NEURAL PATTERNS DURING ANTICIPATION PREDICT EMOTION REGULATION SUCCESS FOR REAPPRAISAL
Schubert E, Agathos JA, Brydevall M, Feuerriegel D, Koval P, Morawetz C, Bode S
Cogn Affect Behav Neurosc 2020 Aug;20(4):888-900.
The ability to exert control over emotions, termed emotion regulation (ER), is vital for everyday functioning. ER success may be influenced by processes relating to the anticipation (prior to active regulation) and implementation (during active regulation) of ER strategy use.

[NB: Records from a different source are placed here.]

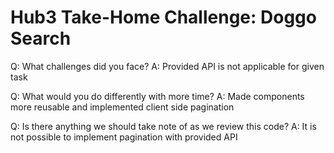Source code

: # Hub3 Take-Home Challenge: Doggo Search

Q: What challenges did you face?
A: Provided API is not applicable for given task

Q: What would you do differently with more time?
A: Made components more reusable and implemented client side pagination

Q: Is there anything we should take note of as we review this code?
A: It is not possible to implement pagination with provided API
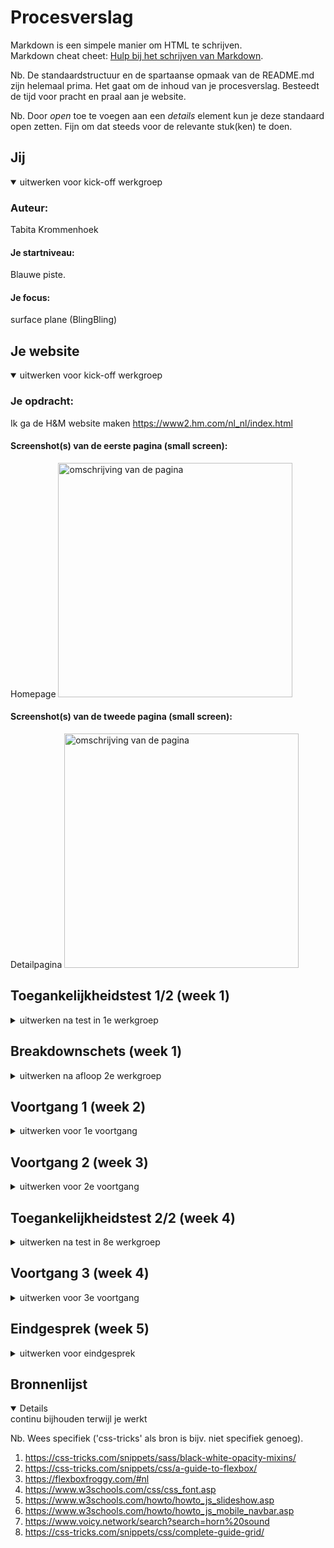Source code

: # Procesverslag
Markdown is een simpele manier om HTML te schrijven.  
Markdown cheat cheet: [Hulp bij het schrijven van Markdown](https://github.com/adam-p/markdown-here/wiki/Markdown-Cheatsheet).

Nb. De standaardstructuur en de spartaanse opmaak van de README.md zijn helemaal prima. Het gaat om de inhoud van je procesverslag. Besteedt de tijd voor pracht en praal aan je website.

Nb. Door *open* toe te voegen aan een *details* element kun je deze standaard open zetten. Fijn om dat steeds voor de relevante stuk(ken) te doen.





## Jij

<details open>
  <summary>uitwerken voor kick-off werkgroep</summary>

  ### Auteur:
  Tabita Krommenhoek

  #### Je startniveau:
  Blauwe piste.

  #### Je focus:
  surface plane (BlingBling)
 
</details>





## Je website

<details open>
  <summary>uitwerken voor kick-off werkgroep</summary>

  ### Je opdracht:
  Ik ga de H&M website maken https://www2.hm.com/nl_nl/index.html 

  #### Screenshot(s) van de eerste pagina (small screen): 
  Homepage 
  <img src="readme-images/homepage.png" width="375px" alt="omschrijving van de pagina">
 

  #### Screenshot(s) van de tweede pagina (small screen):
  Detailpagina 
  <img src="readme-images/product.png" width="375px" alt="omschrijving van de pagina">
 
</details>



## Toegankelijkheidstest 1/2 (week 1)

<details>
  <summary>uitwerken na test in 1e werkgroep</summary>

  ### Bevindingen
  Lijst met je bevindingen die in de test naar voren kwamen:

  #### Screenreader
  Bij de screenreader merkte ik dat:
  1. de reader niet alle labels voorleest die belangrijk zijn.
  2. hij bijvoorbeeld de prijs vertelt maar niet omschrijft waar hij de prijs van vertelt
  3. zegt vaak "link" voordat hij het woord voorleest.
  4. de pijltjes links en rechts leest hij woorden letter voor letter uit.

  Hier een omschrijving van hoe het opgelost kan worden (met indien nodig afbeeldingen)
  betere alt tekst bij de nieuwe site


  #### Muis en Toetsenbord 
  bij de shift knop methode:
  1. slaat hij soms buttons over 
  2. de enter knop werkte goed
  3. de shift knop gaat op alle labels die niet belangrijk zijn voor als je kleding bestelt.

  Hier een omschrijving van hoe het opgelost kan worden (met indien nodig afbeeldingen)


  #### Motoriek (shocks, elastiekjes)
  Bij de parkinson band merkte ik dat:
  1. ik niet klikte op de dingen die ik wilde selecteren
  2. dat de buttons over het algemeen groter moeten
  3. dat het voor radio buttens handig is dat de labels klikbaar zijn, anders is de taak echt onmogelijk om uit te voeren 
  4. je meer spacing moet gebruiken om fouten te  voorkomen

  Bij de elastiekjes merkte ik dat:
  1. het moeilijk was om je telefoon vast te houden
  2. dat je vaak dingen aanklikte die je niet wilde selecteren
  3. het moeilijker is om kleine buttons aan te klikken
  4. er grotere knoppen moeten komen
  5. en de dingen verder uit elkaar moeten

 

  <img src="readme-images/elastiek.jpg" width="375px" alt="elastiek foto test">
  <img src="readme-images/ballon.jpg" width="375px" alt="ballon foto test">
  <img src="readme-images/parkinson.jpg" width="375px" alt="ballon foto test">



  #### Visueel (brillen, contrast, kleurenblind, dark/light). 
 Bij visueel merke ik dat:
 1. kleine tekst gewoon niet te lezen is als je slechtziend bent
 2. lange teksten uitputtend zijn om te lezen
 3. dat je grotere plaatjes nodig hebt
 4. dat er een duidelijk contrast moet zijn tussen de kleuren omdat het anders niet opvalt.
  
  dit kan opgelost worden door groter contrast tussen de tekst en afbeeldingen

</details>



## Breakdownschets (week 1)

<details>
  <summary>uitwerken na afloop 2e werkgroep</summary>

  ### de hele pagina: 
  <img src="readme-images/breakdownschets-homepage.png" width="375px" alt="breakdown van de hele pagina">

  ### dynamisch deel (bijv menu): 
  <img src="readme-images/breakdown-menu.png" width="375px" alt="breakdown van een dynamisch deel">

  

</details>





## Voortgang 1 (week 2)

<details>
  <summary>uitwerken voor 1e voortgang</summary>

  ### Stand van zaken
  Ik begon met het menu, dat ging nog redelijk goed. het was voornamelijk een beetje trial en error nog met flexbox omdat ik er weer even in moest komen. het hamburger menu heb ik besloten om even te laten gaan en dan kom ik daarop terug tegen het einde aan. ik wilde voor nu zo veel mogelijk content van de pagina af hebben.

  ik ben met het eerste blok begonnen van de pagina. in de eerste instantie had ik voor het beige blokje een image gebruikt en probeerde ik het met position absolute en relative een beetje bij elkaar te krijgen.

  dit was hoe het eruit zag met de bijbehorende code. dit ging dus niet helemaal zoals ik wilde maar vervolgens heb ik het hier dus mee gedaan om het goed te krijgen. ik wist niet of dit de juiste manier was dus dit was een onderdeel waar ik nog vragen voor had bij de voortgangsgesprekken.

   <img src="readme-images/disney-stuk.jpg" width="375px" alt="stukje van voorgang op het disney blok">
    <img src="readme-images/code.jpg" width="375px" alt="stuk code die bij het disney blok hoort">

Nadat ik het beige blokje heb opgelost ben ik verder gegaan met het stuk eronder voor het grijstinten gedeelte. ik heb eigenlijk hier weer position absolute en relative gebruikt. dus nogmaals wist ik niet of dit de juiste methode was.

na het de eerste 2 sections van de main ben ik begonnen aan de slider. dit was nog best een uitdaging omdat ik nog neit eerder met een slide heb gewerkt. ik ben als eerst begonnen met mijn html erin te zetten en een klein beetje css gebruikt om de images te schalen zodat ik een beetje overzicht had. 

 <img src="readme-images/slider-1.jpg" width="375px" alt="stukje van voorgang op het slider">

 vervolgens besloot ik om de elementen met flexbox eerst naast elkaar te krijgen voordat ik de slider ging maken. hier kwam ik nogal tegen wat kleine probleempjes aan wat best frustrerend was. hier heb ik nog wat foto's van wat dingen die ik heb geprobeerd met de code.

 <img src="readme-images/slider-2.jpg" width="375px" alt="stukje van voorgang op de slider">
  <img src="readme-images/slider-2-code.jpg" width="375px" alt="stukje code van voorgang op de slider">

Na heel veel trial en error proberen en te spelen met code ben ik hier gekomen.
 <img src="readme-images/slider-3.jpg" width="375px" alt="stukje van voorgang op de slider">
  <img src="readme-images/slider-3-code.jpg" width="375px" alt="stukje code van voorgang op de slider">

zoald je op de afbeelding hierboven ziet gaat het nog steeds niet helemaal goed na wat spelen heb ik het goed gekregen alleen kwam ik er wel achter dat ik de content in een div moest zetten en moest omdraaien omdat ik gebruik moest maken van column-reverse. toen stond alles goed en heb ik met overflow-x:auto de code slider goed gekregen.



  ### Agenda voor meeting
  samen met je groepje opstellen
   ik ken de mensen niet met wie ik de bespreking heb dus ik heb voor mezelf opgeschreven wat ik wilde vragen.

Tabita      
  | ---            
  | Ik wil vragen of mijn disneyblok goed is en mijn eerste blok van grijstinten. 
  | ik wil eten of mijn slider goed staat
  | ik wil vragen hoe ik het MAGAZINE gedeelte met die achtergrond zo kan krijgen. 
  | ik wil ook nog vragen hoe ik een font kan gebruiken in mijn bestand want dar ging niet helemaal goed
  | ik wil ook weten hoe ik mijn menu balk vast krijg want met position sticky lukt het niet

  ### Verslag van meeting
  hier na afloop snel de uitkomsten van de meeting vastleggen

  - De student assistent heeft mij uitgelegd dat ik voor het disneyblok geen image hoef te gebruiken maar de content in een div kan zetten en dan de div een background color kan geven. dan hoef ik ook niet de content met z-index naar voren te krijgen etc.

  - Mijn slider is goedgekeurd door de student assistent. ik heb uitgelegd wat ik heb gedaan en de feedback daarop was positief.

  - voor het MAGAZINE gedeelte kreeg ik dezelfde feedback als op mijn eerste punt alleen dit keer kon ik dus de background image beter op de article zetten zodat het met de styling ook goed gaat.

  - voor het importeren van een font heeft de student assistent mij verwezen naar w3c.schools, ik legde uit dat ik dat al een keer geprobeerd had en het niet werkte. vervolgens zei de student assistent dat ik het font ook in mijn assets moet zetten en dat was mijn fout waardoor het font niet werkte.

  - de student assistent gaf aan dat als ik het een background kleur geef en vervolgens position fixed dat het moet werken en dat is ook gelukt toen.


</details>





## Voortgang 2 (week 3)

<details>
  <summary>uitwerken voor 2e voortgang</summary>

  ### Stand van zaken
  ik heb deze week mijn "H&M home" colum gemaakt dat ging mij deze week erg makkelijk af omdat die bijna hetzelfde in elkaar zit als de "grijstinten" blok. 

  vervolgens ben ik verder gegaan met het stylen van mijn magazine blokken. dit deed ik met position absolute en relative. ik had al een voorgevoel dat dit niet helemaal de juiste manier zou zijn maar ik besloot het voor nu zo te doen omdat ik even vast liep en niet meer wist hoe ik dit moest oplossen. het kwam ook omdat ik al een aantal uren bezig was met code dus ik was ook al moe toen ik hier aan begon.

 <img src="readme-images/magazine-1.png" width="375px" alt="stukje van voorgang op de magazine sections">
  <img src="readme-images/magazine-code.png" width="375px" alt="stukje code van voortgang op magazine sections">

  verder heb ik deze ook nog mijn hamburger menu gemaakt. ik begon met de html code. en het hamburger icoontje heb ik gemaakt in adobe XD.
 <img src="readme-images/hamburger-menu.png" width="375px" alt="html code van hamburger menu">

 verder ben ik niet gekomen deze week omdat ik ook een tentamen had waar ik voor moest leren.

  ### Agenda voor meeting
  samen met je groepje opstellen
  ik ken de mensen niet met wie ik de bespreking heb dus ik heb voor mezelf opgeschreven wat ik wilde vragen.

  | Tabita      
  | ---            
  | mijn enige vraag voor deze week is hoe ik mijn magazine sections makkelijker kan oplossen in plaats van alles met left en right te positioneren.
          

  ### Verslag van meeting
  hier na afloop snel de uitkomsten van de meeting vastleggen

  - Vasilis gaf aan dat ik met flexbox dit heel makkelijk kan oplossen en ik had er niet bij nagedacht om dit eerder te gebruiken. echt dom... tijdens de voortgang heb ik mijn code meteen aangepast en had ik het binnen de tijd van de voorgang nog helemaal af gekregen.

 <img src="readme-images/magazine-2.png" width="375px" alt="foto's van resultaat">
  <img src="readme-images/magazine-2-code.png" width="375px" alt="stukje code van verbetering">

  - verder kreeg ik nog een goeie tip om dingen met margin-top een ruimte te geven dus daar ben ik vanaf dit punt ook meer gebruik van gaan maken.
 

</details>





## Toegankelijkheidstest 2/2 (week 4)

<details>
  <summary>uitwerken na test in 8e werkgroep</summary>

  ### Bevindingen
  Lijst met je bevindingen die in de test naar voren kwamen (geef ook aan wat er verbeterd is):

  #### Screenreader
  Screenreader & tabtest:
  de testen verliepen niet helemaal soepel omdat hij dus de volgorde verkeer oplas. mijn html was zo erin gezet dat je eerst de image kreeg te horen en dan pas de titel en de prijs bijvoorbeeld. maar voor screenreaders is dat niet toegankelijk. ze willen eerst de titel en prijs horen en dan pas de omschrijving van de afbeelding. dus ik moet mijn html zo gaan structureren dat dat wat toegankelijker wordt voor screenreaders. 

ik heb hier een voorbeeld van mn oude en nieuwe html. ik heb de volgorde alsnog goed gekregen met order in css, dat zal je ook terug zien in mijn code.

<img src="readme-images/niet-verbeterd.png" width="375px" alt="stukje code van verbetering">
<img src="readme-images/verbeterd.png" width="375px" alt="stukje code van verbetering">

  #### Motoriek (shocks, elastiekjes)
  Motoriek:
  Artikelen zijn groot genoeg om op te klikken met trillende arm. Alleen zijn de meeste artikelen nog geen links en nog niet tab-baar omdat ze geen link zijn. Voor eindoplevering moet ik nog van al die artikelen een <a> maken zodat je ze met tab kan focussen. ik heb geprobeerd de <a> overal toe te voegen zodat hij het wel opleest maar mijn hele html en css ging daar niet goed in mee nog dus student assistent heeft uitgelegd dat als ze niet naar een andere pagina verwijzen dat tab index ook mag dus dat heb ik toegevoegd aan mijn html.

  ik heb ook gedaan dat je op de plaatjes kan klikken want op de echte h&M website kan je alleen op de titels klikken en dat was dus een ding dat ik heb opgelost

  #### Visueel (brillen, contrast, kleurenblind, dark/light). 
 Brillen:
Stip in midden:
Homepagina: goed te doen, nergens last, misschien voor darkmode wel nog een goed idee om de tekst niet zo donker rood te maken omdat het een beetje weg valt. dus die juist nog wat lichter maken
2de pagina: ook prima te doen

Vlekken/wolkjes:
Homepagina: ondertekst van rode header niet helemaal leesbaar door grootte (te klein), zelfde geldt voor de ’read story’ teksten, dus voor dit onderdeel kan ik nog de tekst wat groter maken
2de pagina: product info nauwelijks te lezen, breadcrumbs (Hm.com/dames/etc.) niet te lezen, maar dat hoeft ook niet per se want het is niet echt belangrijk daarom is de tekst ook erg klein.


Halve zichtbaarheid:
Homepagina: nergens last van als je je hoofd een beetje draait.
2de pagina: zelfde geldt voor deze pagina

Gele bril:
Homepagina: nergens last van, overal goed genoeg contrast
2de pagina: zelfde geldt voor deze pagina
<img src="readme-images/toegankelijkheidstest.jpg" width="375px" alt="stukje code van verbetering">

ik heb ook de tekst een background-color gegeven zodat de tekst beter leesbaar is dus dat is ook een punt wat ik heb verbeterd
</details>





## Voortgang 3 (week 4)

<details>
  <summary>uitwerken voor 3e voortgang</summary>

  ### Stand van zaken
  ik begon een beetje stress te krijgen omdat ik dus dacht dat ik hierna nog een week had, maar dat had ik even fout berekend dus ik besefte dat ik opeens nog best veel moest doen, daarom heb ik deze week wat minder dingen vastegelegd qua voorgang omdat ik echt moest doorwerken. 
  
  na mijn tentamen heb ik mijn menu met javascript erin gekregen en ben ik hem gaan stylen. in de les. hierbij heb  ik nog wat hulp gekregen van de student assistentes dus die had ik aan het einde van de les af.

  daarna ben ik snel begonnen aan mijn 2e pagina in elkaar zetten met html en heb ik beide pagina's een class gegeven zodat ik kon beginnen met het stylen van de pagina.

ik had wat problemen met de kleine afbeeldingen omdat het in 1 section stond dus als ik deze images stylden dan ging de grote image erboven ook mee en ik kreeg ze dus niet zo goed naast elkaar

 <img src="readme-images/product.jpg" width="375px" alt="stukje code van verbetering">

 ik heb dit probleem uiteindelijk opgelost door deze 2 afbeeldingen in een lijstje te zetten zodat ik die apart kon aanspreken. verder ging het erg vlot met de styling van mijn 2e pagina.

 ik heb nog een onderste balk die vast moet staan op mijn pagina. in de eerste instantie dacht ik okey dit wordt moeilijk en toen ik goed ging kijken naar mijn code kwam ik erachter dat ik dezelfde styling kon gebruiken als mijn header want daar heb ik ook een balk natuurlijk.




  ### Agenda voor meeting
  samen met je groepje opstellen

  | Tabita      
  | ---            
  | ik wil vragen of mijn section met alle afbeeldingen bij elkaar wel op de juiste manier is gedaan omdat ik nogal maar wat geprobeerd heb en meestal is dat niet meteen de goeie manier  
  | Ik wil ook nog even advies krijgen over de 5 functies die ik in mijn code wil stoppen omdat ik daar nog niet aan begonnn ben behalve met light/dark mode
            


  ### Verslag van meeting
  hier na afloop snel de uitkomsten van de meeting vastleggen

  - mijn afbeeldingen was op een betere manier op te lossen dan die ik heb gebruikt. ik had display flex gebruikt maar display grid was beter in dit geval. de student assistent heeft mij de manier laten zien waarmee hij elke derde image de volledige breedte geeft en de 2 andere images dus in het grid naast elkaar plaatst.

  - verder kreeg ik nog wat tips voor mijn 5 functies. zo heb ik een video toegevoegd tijdens de bespreking en mijn light/dark mode verder gemaakt. Na de les ga ik nog de laatste dingen voor mijn site in orde maken.
 

</details>





## Eindgesprek (week 5)

<details>
  <summary>uitwerken voor eindgesprek</summary>

  ### Je uitkomst - karakteristiek screenshots:
  <img src="readme-images/dummy-plaatje.jpg" width="375px" alt="uitomst opdracht 1">


  ### Dit ging goed/Heb ik geleerd: 
  Het ging eigenlijk beter dan verwacht. ik had al wat ervaring van vorig jaar dus ik wist al hoe de opdrachten werkte en wat ik moest doen. het verschil is wel dat ik dit jaar echt veel beter begreep hoe de code werkt. ik weet nog dat ik vorigjaar nog niet eens 1 pagina van html af kreeg en nu heb ik een hele website gemaakt en vind ik het ook leuk om code te typen. ik ben zelf dus ook heel trots op het werd wat ik gemaakt heb. 

  dit jaar heb ik geleerd:
  1. hoe je flexbox goed gebruikt.
  2. hoe je een hamburger menu maakt
  3. hoe je een slider maakt
  4. hoe je functies zoals audio en videos kan toevoegen
  5. hoe je je website beter maakt voor mensen met een handicap.
  6. hoe je typeselectors zonder een class aanspreekt
  7. hoe je een html en css bestand opmaakt
  8. hoe je gebruik maakt van javascript
  9. dat niet alles vlot verloopt en code soms frustrerend kan zijn.

  


  ### Dit was lastig/Is niet gelukt:
  ik vond het begrijpen van mijn grid op mijn product pagina best lastig. ik had zelf namelijk een andere manier gebruikt, omdat mijn code voornamelijk trial en error is/was. ik weet dat er voor heel veel code in mijn wesite vast andere en betere manieren zijn maar ik ben geen professional in code schrijven. ik vond de audio toevoegen ook nog best een dingetje want javascript is soms nog lastig te begrijpen. verder gingen veel dingen wel goed. ik heb geprobeerd nog in mijn css te vertellen waar sudent assistenten mee hebben geholpen want het is natuurlijk duidelijk dat ik ook om hulp gevraagd heb omdat ik veel code met trial en error gedaan heb.

  
</details>





## Bronnenlijst

<details open>
  <summary>continu bijhouden terwijl je werkt</summary>

  Nb. Wees specifiek ('css-tricks' als bron is bijv. niet specifiek genoeg).

  1. https://css-tricks.com/snippets/sass/black-white-opacity-mixins/ 
  2. https://css-tricks.com/snippets/css/a-guide-to-flexbox/ 
  3. https://flexboxfroggy.com/#nl 
  4. https://www.w3schools.com/css/css_font.asp 
  5. https://www.w3schools.com/howto/howto_js_slideshow.asp 
  6. https://www.w3schools.com/howto/howto_js_mobile_navbar.asp 
  7. https://www.voicy.network/search?search=horn%20sound 
  8. https://css-tricks.com/snippets/css/complete-guide-grid/ 


</details>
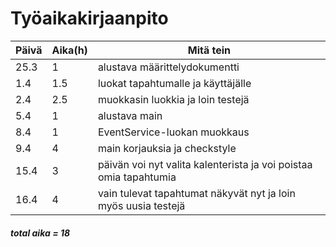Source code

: # Työaikakirjaanpito

Päivä | Aika(h) | Mitä tein
------|---------|----------
25.3  | 1       | alustava määrittelydokumentti
1.4   | 1.5     | luokat tapahtumalle ja käyttäjälle
2.4   | 2.5     | muokkasin luokkia ja loin testejä
5.4   | 1       | alustava main
8.4   | 1       | EventService-luokan muokkaus
9.4   | 4       | main korjauksia ja checkstyle
15.4  | 3       | päivän voi nyt valita kalenterista ja voi poistaa omia tapahtumia
16.4  | 4       | vain tulevat tapahtumat näkyvät nyt ja loin myös uusia testejä

##### total aika = 18
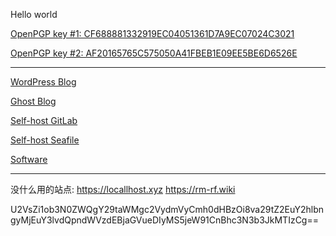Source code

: Hello world

[OpenPGP key #1: CF688881332919EC04051361D7A9EC07024C3021](https://keys.openpgp.org/vks/v1/by-fingerprint/CF688881332919EC04051361D7A9EC07024C3021)

[OpenPGP key #2: AF20165765C575050A41FBEB1E09EE5BE6D6526E](https://keys.openpgp.org/vks/v1/by-fingerprint/AF20165765C575050A41FBEB1E09EE5BE6D6526E)

---

[WordPress Blog](https://blog.chenx221.cyou)

[Ghost Blog](https://iloli.one)

[Self-host GitLab](https://git.chenx221.cyou)

[Self-host Seafile](https://hub.chenx221.cyou)

[Software](https://disk.chenx221.cyou/Software/)

---

没什么用的站点: https://locallhost.xyz https://rm-rf.wiki

U2VsZi1ob3N0ZWQgY29taWMgc2VydmVyCmh0dHBzOi8va29tZ2EuY2hlbngyMjEuY3lvdQpndWVzdEBjaGVueDIyMS5jeW91CnBhc3N3b3JkMTIzCg==
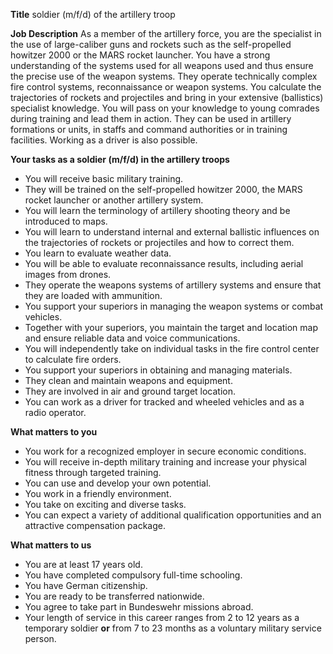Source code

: 
**Title**
soldier (m/f/d) of the artillery troop

**Job Description**
As a member of the artillery force, you are the specialist in the use of large-caliber guns and rockets such as the self-propelled howitzer 2000 or the MARS rocket launcher. You have a strong understanding of the systems used for all weapons used and thus ensure the precise use of the weapon systems. They operate technically complex fire control systems, reconnaissance or weapon systems. You calculate the trajectories of rockets and projectiles and bring in your extensive (ballistics) specialist knowledge. You will pass on your knowledge to young comrades during training and lead them in action. They can be used in artillery formations or units, in staffs and command authorities or in training facilities. Working as a driver is also possible.

**Your tasks as a soldier (m/f/d) in the artillery troops**

-   You will receive basic military training.
-   They will be trained on the self-propelled howitzer 2000, the MARS rocket launcher or another artillery system.
-   You will learn the terminology of artillery shooting theory and be introduced to maps.
-   You will learn to understand internal and external ballistic influences on the trajectories of rockets or projectiles and how to correct them.
-   You learn to evaluate weather data.
-   You will be able to evaluate reconnaissance results, including aerial images from drones.
-   They operate the weapons systems of artillery systems and ensure that they are loaded with ammunition.
-   You support your superiors in managing the weapon systems or combat vehicles.
-   Together with your superiors, you maintain the target and location map and ensure reliable data and voice communications.
-   You will independently take on individual tasks in the fire control center to calculate fire orders.
-   You support your superiors in obtaining and managing materials.
-   They clean and maintain weapons and equipment.
-   They are involved in air and ground target location.
-   You can work as a driver for tracked and wheeled vehicles and as a radio operator.

**What matters to you**

-   You work for a recognized employer in secure economic conditions.
-   You will receive in-depth military training and increase your physical fitness through targeted training.
-   You can use and develop your own potential.
-   You work in a friendly environment.
-   You take on exciting and diverse tasks.
-   You can expect a variety of additional qualification opportunities and an attractive compensation package.

**What matters to us**

-   You are at least 17 years old.
-   You have completed compulsory full-time schooling.
-   You have German citizenship.
-   You are ready to be transferred nationwide.
-   You agree to take part in Bundeswehr missions abroad.
-   Your length of service in this career ranges from 2 to 12 years as a temporary soldier **or** from 7 to 23 months as a voluntary military service person.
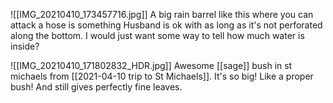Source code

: ![[IMG_20210410_173457716.jpg]]
A big rain barrel like this where you can attack a hose is something Husband is ok with as long as it's not perforated along the bottom. I would just want some way to tell how much water is inside? 

![[IMG_20210410_171802832_HDR.jpg]]
Awesome [[sage]] bush in st michaels from [[2021-04-10 trip to St Michaels]]. It's so big! Like a proper bush! And still gives perfectly fine leaves. 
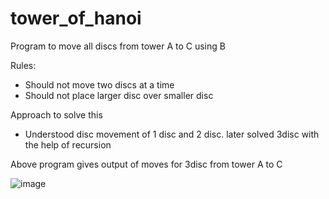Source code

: # tower_of_hanoi

Program to move all discs from tower A to C using B 

Rules:
* Should not move two discs at a time
* Should not place larger disc over smaller disc

Approach to solve this 

* Understood disc movement of 1 disc and 2 disc. later solved 3disc with the help of recursion

Above program gives output of  moves for 3disc from tower A to C

![image](https://github.com/karthik21849328/tower_of_hanoi/assets/146220010/c68d164e-844a-49c7-93f2-46adde6a0f91)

We investigated whether brain activity patterns recorded using electroencephalography (EEG) during the first second of anticipation and implementation of two ER strategies – distraction and reappraisal – were related to regulation success. Participants viewed negative images that evoked disgust and sadness. Before each image was presented, participants were cued to either passively view the image, or decrease their emotional responses. ER success scores were calculated from subsequent self-reported disgust and sadness ratings. Using multivariate support vector regression, ER success scores were predicted from spatiotemporal patterns of event-related potentials during the first second of the anticipation and implementation phases of each ER strategy.
For both sadness and disgust, reappraisal success could be predicted during anticipation, while distraction success could be predicted during implementation.
These findings suggest that early anticipatory cognitive processes are a key determinant of reappraisal success but may not be similarly important for distraction. This may be because reappraisal is more cognitively demanding than distraction, requiring enhanced preparation of mental resources.